Je pense que les gens sont prêts. Le tout est de savoir quelle histoire on leur montre : que vont-ils regarder droit dans les yeux ? C’est la question de mon film : si on a véritablement envie de faire peuple, de faire France, réellement, pour de vrai, à un moment, on doit regarder l’histoire de toutes les composantes, des peuples qui forment la nation France et se dire que c’est notre histoire à tous et avançons ! Si on n’est pas capable de regarder cette histoire droit dans les yeux, c’est impossible d’avancer !
J’ai le sentiment que les gens sont prêts, mais, dans le fond, qu’ils soient prêts ou pas, c’est le moment : c’est maintenant qu’il faut raconter cette histoire. Mon humble intention, c’est de faire un objet artistique qui soit à la fois un rappel, mais aussi qui nous dit qu’au-delà de la question raciale, c’est toujours la bonne vieille lutte des classes, les puissants qui veulent opprimer les plus faibles. Finalement, il est important d’en parler aujourd’hui plus que jamais !
L’histoire se répète ?
Pour moi, l’histoire ne se répète pas, mais elle rime ! On peut trouver des points communs à travers l’histoire. Mais, de jurisprudence en jurisprudence, il arrive un moment où l’esclavage était légal, et aujourd’hui, il ne l’est plus. Mais, en quoi la société française est-elle vraiment en phase avec ses principes et ses valeurs : c’est là où on la questionne. Et, on doit la questionner !
Sur un tel projet, quand le clap de fin retentit, comment se sent-on ?
Je me suis rendu compte, en sortant de là, qu’encore une fois, c’était une histoire de puissants face aux faibles. Il faut faire attention à cette histoire qui se répète, mais aussi aux gens qui font tout pour limiter cette histoire exclusivement à une question raciale, ce qui nous empêche de créer des solidarités avec d’autres, avec qui on pourrait faire le travail en commun pour changer les choses. À la fin de ce travail, c’est ce qui m’est paru le plus évident : il faut combattre les esprits chagrins qui font en sorte de nous isoler.
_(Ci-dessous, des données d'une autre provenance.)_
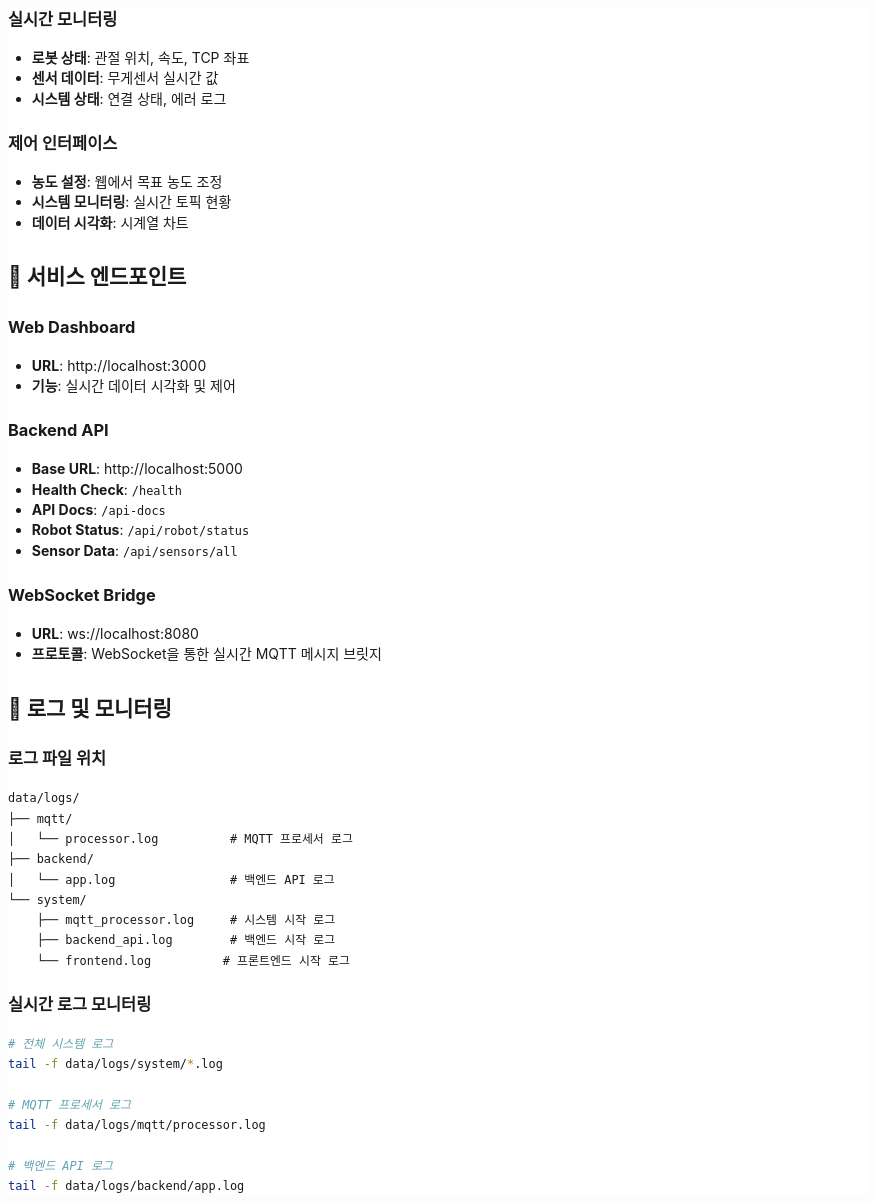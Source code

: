 ### 실시간 모니터링

- **로봇 상태**: 관절 위치, 속도, TCP 좌표
- **센서 데이터**: 무게센서 실시간 값
- **시스템 상태**: 연결 상태, 에러 로그

### 제어 인터페이스

- **농도 설정**: 웹에서 목표 농도 조정
- **시스템 모니터링**: 실시간 토픽 현황
- **데이터 시각화**: 시계열 차트

## 🔗 서비스 엔드포인트

### Web Dashboard
- **URL**: http://localhost:3000
- **기능**: 실시간 데이터 시각화 및 제어

### Backend API
- **Base URL**: http://localhost:5000
- **Health Check**: `/health`
- **API Docs**: `/api-docs`
- **Robot Status**: `/api/robot/status`
- **Sensor Data**: `/api/sensors/all`

### WebSocket Bridge
- **URL**: ws://localhost:8080
- **프로토콜**: WebSocket을 통한 실시간 MQTT 메시지 브릿지

## 📝 로그 및 모니터링

### 로그 파일 위치

```
data/logs/
├── mqtt/
│   └── processor.log          # MQTT 프로세서 로그
├── backend/
│   └── app.log                # 백엔드 API 로그
└── system/
    ├── mqtt_processor.log     # 시스템 시작 로그
    ├── backend_api.log        # 백엔드 시작 로그
    └── frontend.log          # 프론트엔드 시작 로그
```

### 실시간 로그 모니터링

```bash
# 전체 시스템 로그
tail -f data/logs/system/*.log

# MQTT 프로세서 로그
tail -f data/logs/mqtt/processor.log

# 백엔드 API 로그
tail -f data/logs/backend/app.log
```

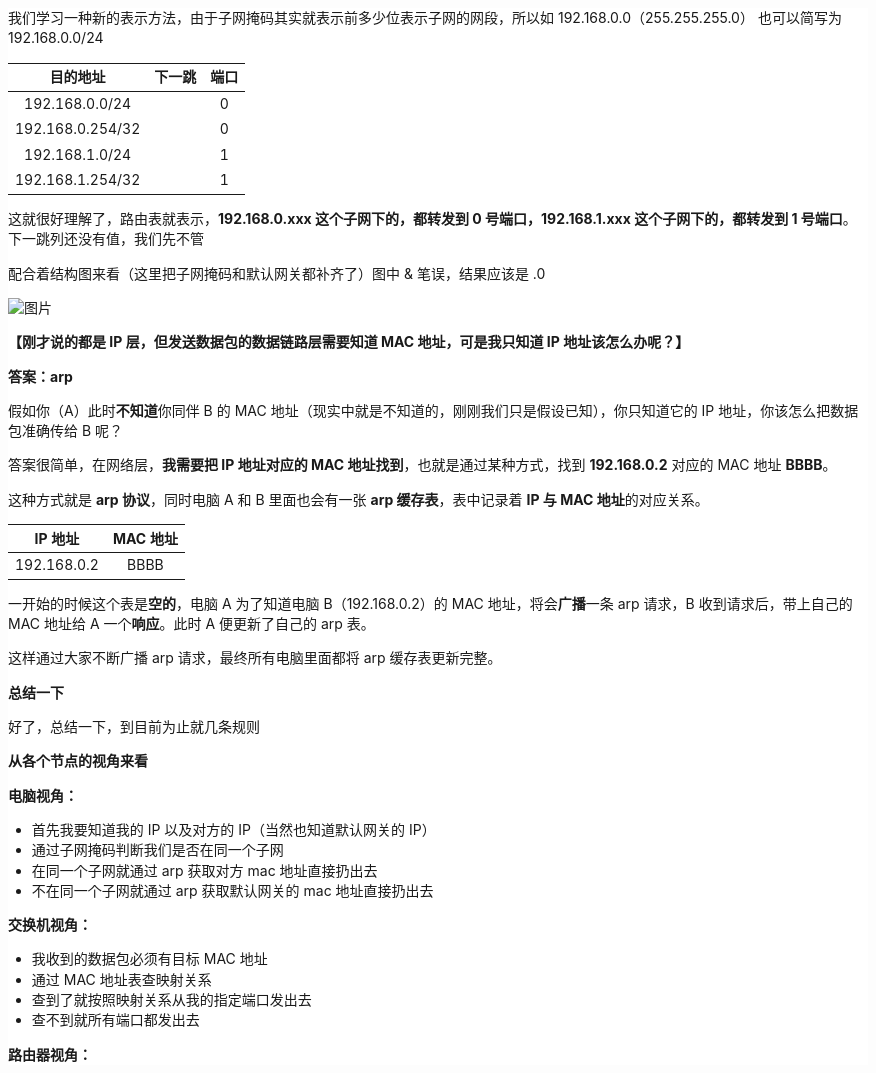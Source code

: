 我们学习一种新的表示方法，由于子网掩码其实就表示前多少位表示子网的网段，所以如 192.168.0.0（255.255.255.0） 也可以简写为 192.168.0.0/24

|     目的地址     | 下一跳 | 端口 |
| :--------------: | :----: | :--: |
|  192.168.0.0/24  |        |  0   |
| 192.168.0.254/32 |        |  0   |
|  192.168.1.0/24  |        |  1   |
| 192.168.1.254/32 |        |  1   |

这就很好理解了，路由表就表示，**192.168.0.xxx 这个子网下的，都转发到 0 号端口，192.168.1.xxx 这个子网下的，都转发到 1 号端口**。下一跳列还没有值，我们先不管

配合着结构图来看（这里把子网掩码和默认网关都补齐了）图中 & 笔误，结果应该是 .0



![图片](mark-img/640-166205116531166.gif)

**【刚才说的都是 IP 层，但发送数据包的数据链路层需要知道 MAC 地址，可是我只知道 IP 地址该怎么办呢？】**

**答案：arp**

假如你（A）此时**不知道**你同伴 B 的 MAC 地址（现实中就是不知道的，刚刚我们只是假设已知），你只知道它的 IP 地址，你该怎么把数据包准确传给 B 呢？

答案很简单，在网络层，**我需要把 IP 地址对应的 MAC 地址找到**，也就是通过某种方式，找到 **192.168.0.2** 对应的 MAC 地址 **BBBB**。

这种方式就是 **arp 协议**，同时电脑 A 和 B 里面也会有一张 **arp 缓存表**，表中记录着 **IP 与 MAC 地址**的对应关系。

|   IP 地址   | MAC 地址 |
| :---------: | :------: |
| 192.168.0.2 |   BBBB   |

一开始的时候这个表是**空的**，电脑 A 为了知道电脑 B（192.168.0.2）的 MAC 地址，将会**广播**一条 arp 请求，B 收到请求后，带上自己的 MAC 地址给 A 一个**响应**。此时 A 便更新了自己的 arp 表。

这样通过大家不断广播 arp 请求，最终所有电脑里面都将 arp 缓存表更新完整。

**总结一下**

好了，总结一下，到目前为止就几条规则

**从各个节点的视角来看**

**电脑视角：**

- 首先我要知道我的 IP 以及对方的 IP（当然也知道默认网关的 IP）
- 通过子网掩码判断我们是否在同一个子网
- 在同一个子网就通过 arp 获取对方 mac 地址直接扔出去
- 不在同一个子网就通过 arp 获取默认网关的 mac 地址直接扔出去

**交换机视角：**

- 我收到的数据包必须有目标 MAC 地址
- 通过 MAC 地址表查映射关系
- 查到了就按照映射关系从我的指定端口发出去
- 查不到就所有端口都发出去

**路由器视角：**
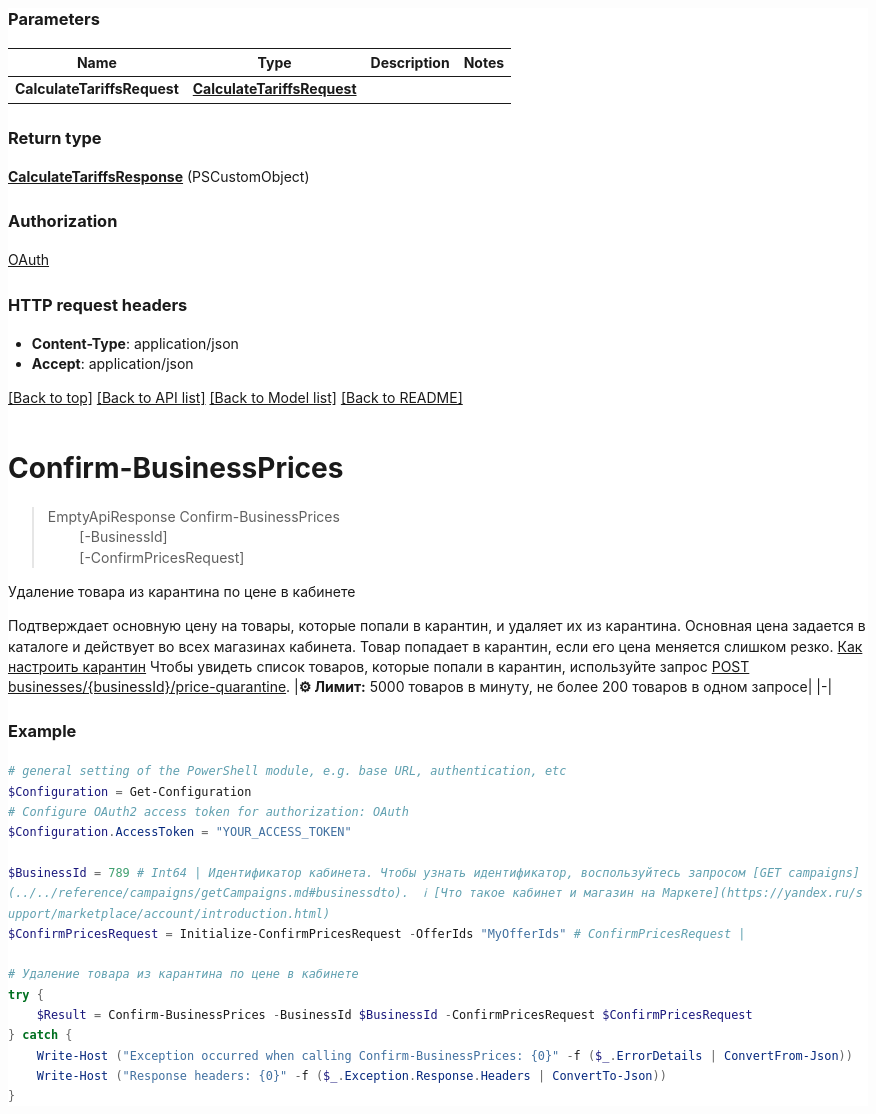 ### Parameters

Name | Type | Description  | Notes
------------- | ------------- | ------------- | -------------
 **CalculateTariffsRequest** | [**CalculateTariffsRequest**](CalculateTariffsRequest.md)|  | 

### Return type

[**CalculateTariffsResponse**](CalculateTariffsResponse.md) (PSCustomObject)

### Authorization

[OAuth](../README.md#OAuth)

### HTTP request headers

 - **Content-Type**: application/json
 - **Accept**: application/json

[[Back to top]](#) [[Back to API list]](../README.md#documentation-for-api-endpoints) [[Back to Model list]](../README.md#documentation-for-models) [[Back to README]](../README.md)

<a id="Confirm-BusinessPrices"></a>
# **Confirm-BusinessPrices**
> EmptyApiResponse Confirm-BusinessPrices<br>
> &nbsp;&nbsp;&nbsp;&nbsp;&nbsp;&nbsp;&nbsp;&nbsp;[-BusinessId] <Int64><br>
> &nbsp;&nbsp;&nbsp;&nbsp;&nbsp;&nbsp;&nbsp;&nbsp;[-ConfirmPricesRequest] <PSCustomObject><br>

Удаление товара из карантина по цене в кабинете

Подтверждает основную цену на товары, которые попали в карантин, и удаляет их из карантина.  Основная цена задается в каталоге и действует во всех магазинах кабинета.  Товар попадает в карантин, если его цена меняется слишком резко. [Как настроить карантин](https://yandex.ru/support/marketplace/assortment/operations/prices.html#quarantine)  Чтобы увидеть список товаров, которые попали в карантин, используйте запрос [POST businesses/{businessId}/price-quarantine](getBusinessQuarantineOffers.md).  |**⚙️ Лимит:** 5000 товаров в минуту, не более 200 товаров в одном запросе| |-| 

### Example
```powershell
# general setting of the PowerShell module, e.g. base URL, authentication, etc
$Configuration = Get-Configuration
# Configure OAuth2 access token for authorization: OAuth
$Configuration.AccessToken = "YOUR_ACCESS_TOKEN"

$BusinessId = 789 # Int64 | Идентификатор кабинета. Чтобы узнать идентификатор, воспользуйтесь запросом [GET campaigns](../../reference/campaigns/getCampaigns.md#businessdto).  ℹ️ [Что такое кабинет и магазин на Маркете](https://yandex.ru/support/marketplace/account/introduction.html) 
$ConfirmPricesRequest = Initialize-ConfirmPricesRequest -OfferIds "MyOfferIds" # ConfirmPricesRequest | 

# Удаление товара из карантина по цене в кабинете
try {
    $Result = Confirm-BusinessPrices -BusinessId $BusinessId -ConfirmPricesRequest $ConfirmPricesRequest
} catch {
    Write-Host ("Exception occurred when calling Confirm-BusinessPrices: {0}" -f ($_.ErrorDetails | ConvertFrom-Json))
    Write-Host ("Response headers: {0}" -f ($_.Exception.Response.Headers | ConvertTo-Json))
}
```
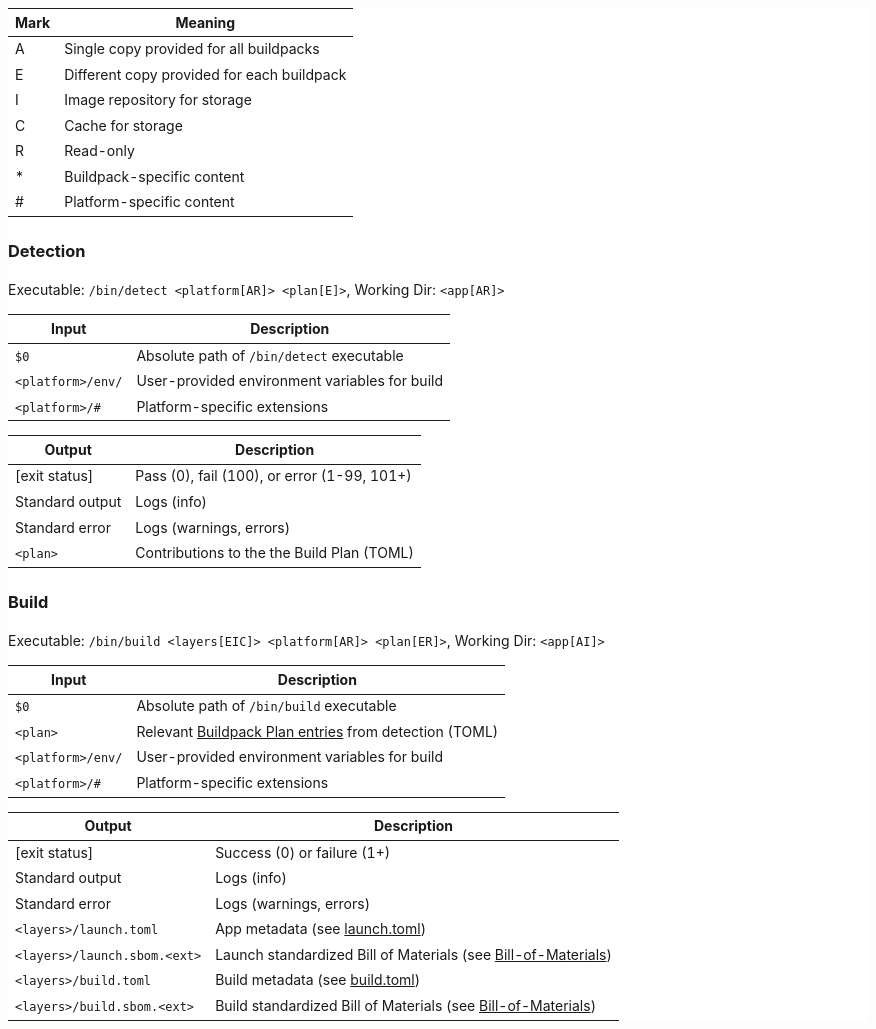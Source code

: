 | Mark | Meaning
|------|-------------------------------------------
| A    | Single copy provided for all buildpacks
| E    | Different copy provided for each buildpack
| I    | Image repository for storage
| C    | Cache for storage
| R    | Read-only
| *    | Buildpack-specific content
| #    | Platform-specific content

### Detection

Executable: `/bin/detect <platform[AR]> <plan[E]>`, Working Dir: `<app[AR]>`

| Input             | Description
|-------------------|----------------------------------------------
| `$0`              | Absolute path of `/bin/detect` executable
| `<platform>/env/` | User-provided environment variables for build
| `<platform>/#`    | Platform-specific extensions

| Output             | Description
|--------------------|----------------------------------------------
| [exit status]      | Pass (0), fail (100), or error (1-99, 101+)
| Standard output    | Logs (info)
| Standard error     | Logs (warnings, errors)
| `<plan>`           | Contributions to the the Build Plan (TOML)


###  Build

Executable: `/bin/build <layers[EIC]> <platform[AR]> <plan[ER]>`, Working Dir: `<app[AI]>`

| Input             | Description
|-------------------|----------------------------------------------
| `$0`              | Absolute path of `/bin/build` executable
| `<plan>`          | Relevant [Buildpack Plan entries](#buildpack-plan-toml) from detection (TOML)
| `<platform>/env/` | User-provided environment variables for build
| `<platform>/#`    | Platform-specific extensions

| Output                                   | Description
|------------------------------------------|--------------------------------------
| [exit status]                            | Success (0) or failure (1+)
| Standard output                          | Logs (info)
| Standard error                           | Logs (warnings, errors)
| `<layers>/launch.toml`                   | App metadata (see [launch.toml](#launchtoml-toml))
| `<layers>/launch.sbom.<ext>`             | Launch standardized Bill of Materials (see [Bill-of-Materials](#bill-of-materials))
| `<layers>/build.toml`                    | Build metadata (see [build.toml](#buildtoml-toml))
| `<layers>/build.sbom.<ext>`              | Build standardized Bill of Materials (see [Bill-of-Materials](#bill-of-materials))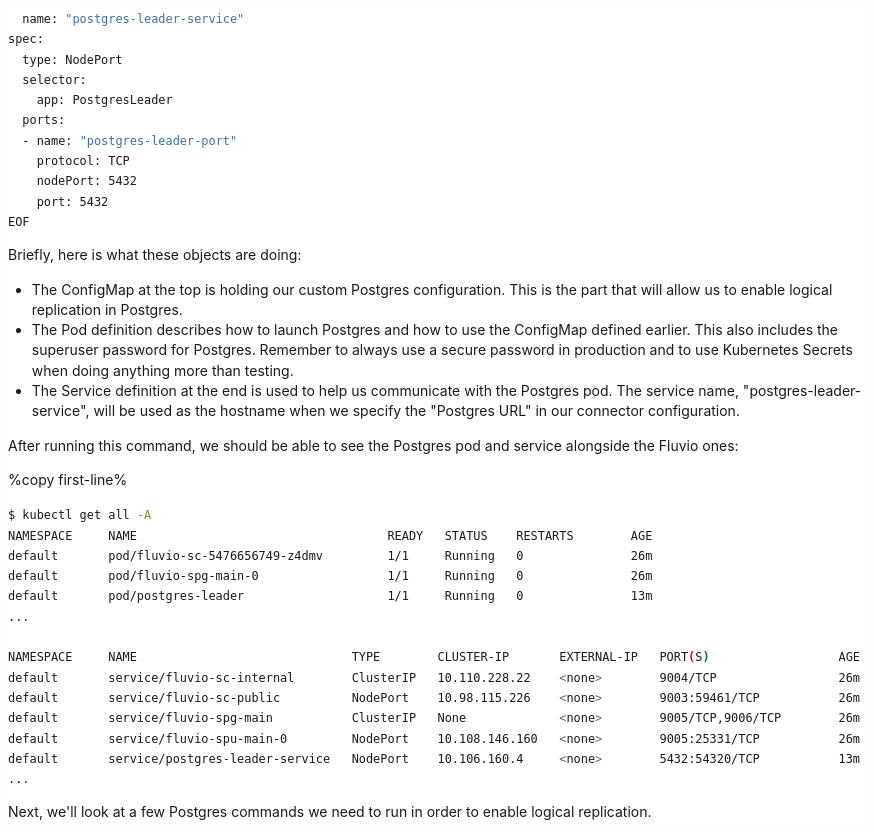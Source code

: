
 ```bash
  name: "postgres-leader-service"
spec:
  type: NodePort
  selector:
    app: PostgresLeader
  ports:
  - name: "postgres-leader-port"
    protocol: TCP
    nodePort: 5432
    port: 5432
EOF
```

Briefly, here is what these objects are doing:

- The ConfigMap at the top is holding our custom Postgres configuration. This
  is the part that will allow us to enable logical replication in Postgres.
- The Pod definition describes how to launch Postgres and how to use the
  ConfigMap defined earlier. This also includes the superuser password for
  Postgres. Remember to always use a secure password in production and to use
  Kubernetes Secrets when doing anything more than testing.
- The Service definition at the end is used to help us communicate with the
  Postgres pod. The service name, "postgres-leader-service", will be used as
  the hostname when we specify the "Postgres URL" in our connector configuration.

After running this command, we should be able to see the Postgres pod and service
alongside the Fluvio ones:

%copy first-line%
```bash
$ kubectl get all -A
NAMESPACE     NAME                                   READY   STATUS    RESTARTS        AGE
default       pod/fluvio-sc-5476656749-z4dmv         1/1     Running   0               26m
default       pod/fluvio-spg-main-0                  1/1     Running   0               26m
default       pod/postgres-leader                    1/1     Running   0               13m
...

NAMESPACE     NAME                              TYPE        CLUSTER-IP       EXTERNAL-IP   PORT(S)                  AGE
default       service/fluvio-sc-internal        ClusterIP   10.110.228.22    <none>        9004/TCP                 26m
default       service/fluvio-sc-public          NodePort    10.98.115.226    <none>        9003:59461/TCP           26m
default       service/fluvio-spg-main           ClusterIP   None             <none>        9005/TCP,9006/TCP        26m
default       service/fluvio-spu-main-0         NodePort    10.108.146.160   <none>        9005:25331/TCP           26m
default       service/postgres-leader-service   NodePort    10.106.160.4     <none>        5432:54320/TCP           13m
...
```

Next, we'll look at a few Postgres commands we need to run in order to enable
logical replication.
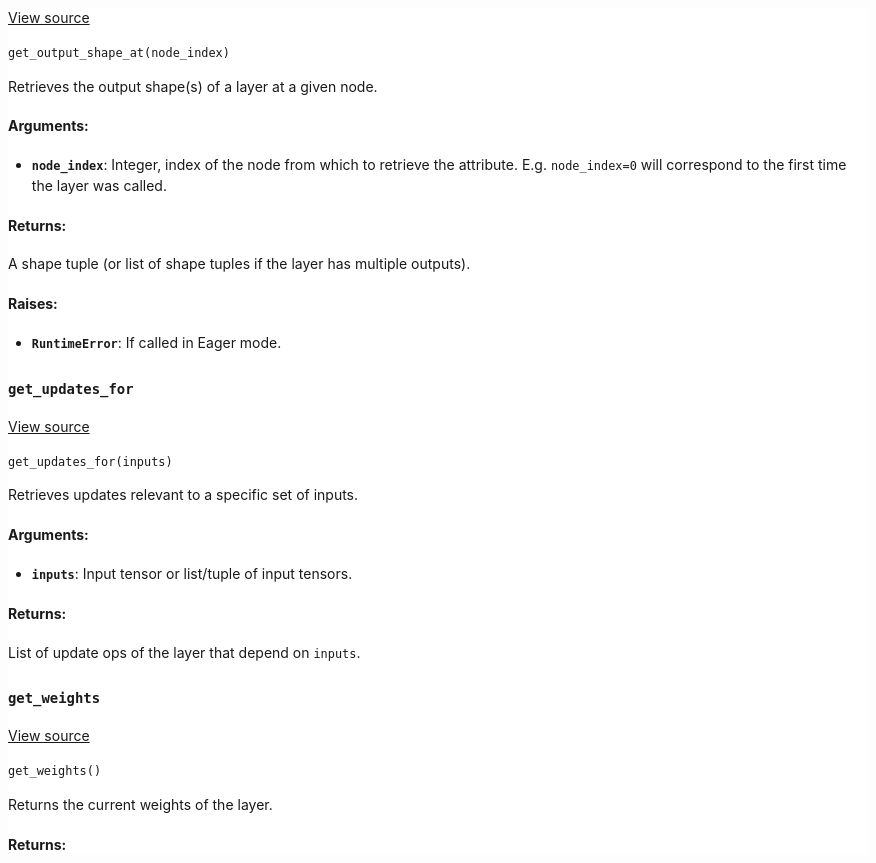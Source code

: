 <a target="_blank" href="/code/stable/tensorflow/python/keras/engine/base_layer.py">View source</a>

``` python
get_output_shape_at(node_index)
```

Retrieves the output shape(s) of a layer at a given node.


#### Arguments:


* <b>`node_index`</b>: Integer, index of the node
    from which to retrieve the attribute.
    E.g. `node_index=0` will correspond to the
    first time the layer was called.


#### Returns:

A shape tuple
(or list of shape tuples if the layer has multiple outputs).



#### Raises:


* <b>`RuntimeError`</b>: If called in Eager mode.

<h3 id="get_updates_for"><code>get_updates_for</code></h3>

<a target="_blank" href="/code/stable/tensorflow/python/keras/engine/base_layer.py">View source</a>

``` python
get_updates_for(inputs)
```

Retrieves updates relevant to a specific set of inputs.


#### Arguments:


* <b>`inputs`</b>: Input tensor or list/tuple of input tensors.


#### Returns:

List of update ops of the layer that depend on `inputs`.


<h3 id="get_weights"><code>get_weights</code></h3>

<a target="_blank" href="/code/stable/tensorflow/python/keras/engine/base_layer.py">View source</a>

``` python
get_weights()
```

Returns the current weights of the layer.


#### Returns:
Entretien : Cécilia Larney
En deux mots…

Île de la Réunion, 1817. À la mort de sa mère, l’esclave Furcy découvre des documents qui pourraient faire de lui un homme libre. Avec l’aide d’un procureur abolitionniste, il se lance dans une bataille judiciaire pour la reconnaissance de ses droits. Inspiré d’une histoire vraie.
Le film, Furcy, né libre, d’Abd Al Malik, est librement adapté du livre, L’Affaire de l’esclave Furcy, de Mohammed Aïssaoui (éd. Gallimard, 2010).
Le réalisateur assistera aux avant-premières publiques prévues en Guadeloupe, mardi 9 décembre (Cinestar, Les Abymes) et en Martinique, jeudi 11 décembre (Madiana, Schoelcher). Sortie nationale : 14 janvier 2026.